* What you need to do *
Repeat every record word for word and omit the images.

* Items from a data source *
━━━

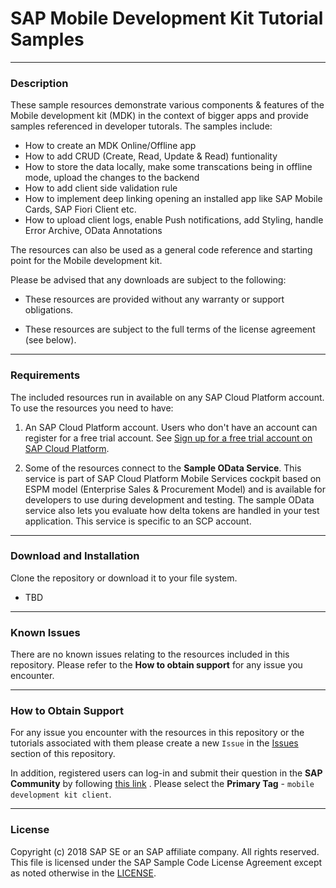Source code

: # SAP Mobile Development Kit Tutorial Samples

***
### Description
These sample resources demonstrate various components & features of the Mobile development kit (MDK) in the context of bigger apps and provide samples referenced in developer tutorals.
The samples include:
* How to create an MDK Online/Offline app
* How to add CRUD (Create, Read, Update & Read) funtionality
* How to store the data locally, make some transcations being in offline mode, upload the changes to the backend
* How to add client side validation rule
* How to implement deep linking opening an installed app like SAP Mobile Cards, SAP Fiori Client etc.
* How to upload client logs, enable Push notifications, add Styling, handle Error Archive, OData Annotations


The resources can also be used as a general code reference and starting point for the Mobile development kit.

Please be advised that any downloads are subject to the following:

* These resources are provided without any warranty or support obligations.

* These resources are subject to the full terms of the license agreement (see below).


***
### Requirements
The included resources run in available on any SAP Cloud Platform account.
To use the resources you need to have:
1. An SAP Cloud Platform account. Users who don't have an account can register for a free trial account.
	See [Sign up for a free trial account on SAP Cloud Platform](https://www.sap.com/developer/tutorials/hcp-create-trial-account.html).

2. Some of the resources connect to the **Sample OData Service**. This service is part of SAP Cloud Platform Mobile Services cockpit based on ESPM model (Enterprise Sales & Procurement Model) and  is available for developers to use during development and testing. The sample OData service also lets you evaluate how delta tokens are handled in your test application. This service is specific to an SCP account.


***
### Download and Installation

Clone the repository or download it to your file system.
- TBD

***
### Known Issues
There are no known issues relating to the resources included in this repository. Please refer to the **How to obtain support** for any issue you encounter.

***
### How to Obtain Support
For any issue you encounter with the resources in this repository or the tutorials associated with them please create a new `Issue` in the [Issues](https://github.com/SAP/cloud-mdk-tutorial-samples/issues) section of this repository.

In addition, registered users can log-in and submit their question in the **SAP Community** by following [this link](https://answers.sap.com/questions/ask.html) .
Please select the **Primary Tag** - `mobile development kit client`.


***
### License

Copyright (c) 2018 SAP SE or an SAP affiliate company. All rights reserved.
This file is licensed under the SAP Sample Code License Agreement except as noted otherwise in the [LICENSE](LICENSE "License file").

━━━

* Final answer *
Source code

: # SAP Mobile Development Kit Tutorial Samples

***
### Description
These sample resources demonstrate various components & features of the Mobile development kit (MDK) in the context of bigger apps and provide samples referenced in developer tutorals.
The samples include:
* How to create an MDK Online/Offline app
* How to add CRUD (Create, Read, Update & Read) funtionality
* How to store the data locally, make some transcations being in offline mode, upload the changes to the backend
* How to add client side validation rule
* How to implement deep linking opening an installed app like SAP Mobile Cards, SAP Fiori Client etc.
* How to upload client logs, enable Push notifications, add Styling, handle Error Archive, OData Annotations


The resources can also be used as a general code reference and starting point for the Mobile development kit.

Please be advised that any downloads are subject to the following:

* These resources are provided without any warranty or support obligations.

* These resources are subject to the full terms of the license agreement (see below).


***
### Requirements
The included resources run in available on any SAP Cloud Platform account.
To use the resources you need to have:
1. An SAP Cloud Platform account. Users who don't have an account can register for a free trial account.
	See [Sign up for a free trial account on SAP Cloud Platform](https://www.sap.com/developer/tutorials/hcp-create-trial-account.html).

2. Some of the resources connect to the **Sample OData Service**. This service is part of SAP Cloud Platform Mobile Services cockpit based on ESPM model (Enterprise Sales & Procurement Model) and  is available for developers to use during development and testing. The sample OData service also lets you evaluate how delta tokens are handled in your test application. This service is specific to an SCP account.


***
### Download and Installation

Clone the repository or download it to your file system.
- TBD

***
### Known Issues
There are no known issues relating to the resources included in this repository. Please refer to the **How to obtain support** for any issue you encounter.

***
### How to Obtain Support
For any issue you encounter with the resources in this repository or the tutorials associated with them please create a new `Issue` in the [Issues](https://github.com/SAP/cloud-mdk-tutorial-samples/issues) section of this repository.

In addition, registered users can log-in and submit their question in the **SAP Community** by following [this link](https://answers.sap.com/questions/ask.html) .
Please select the **Primary Tag** - `mobile development kit client`.


***
### License

Copyright (c) 2018 SAP SE or an SAP affiliate company. All rights reserved.
This file is licensed under the SAP Sample Code License Agreement except as noted otherwise in the [LICENSE](LICENSE "License file").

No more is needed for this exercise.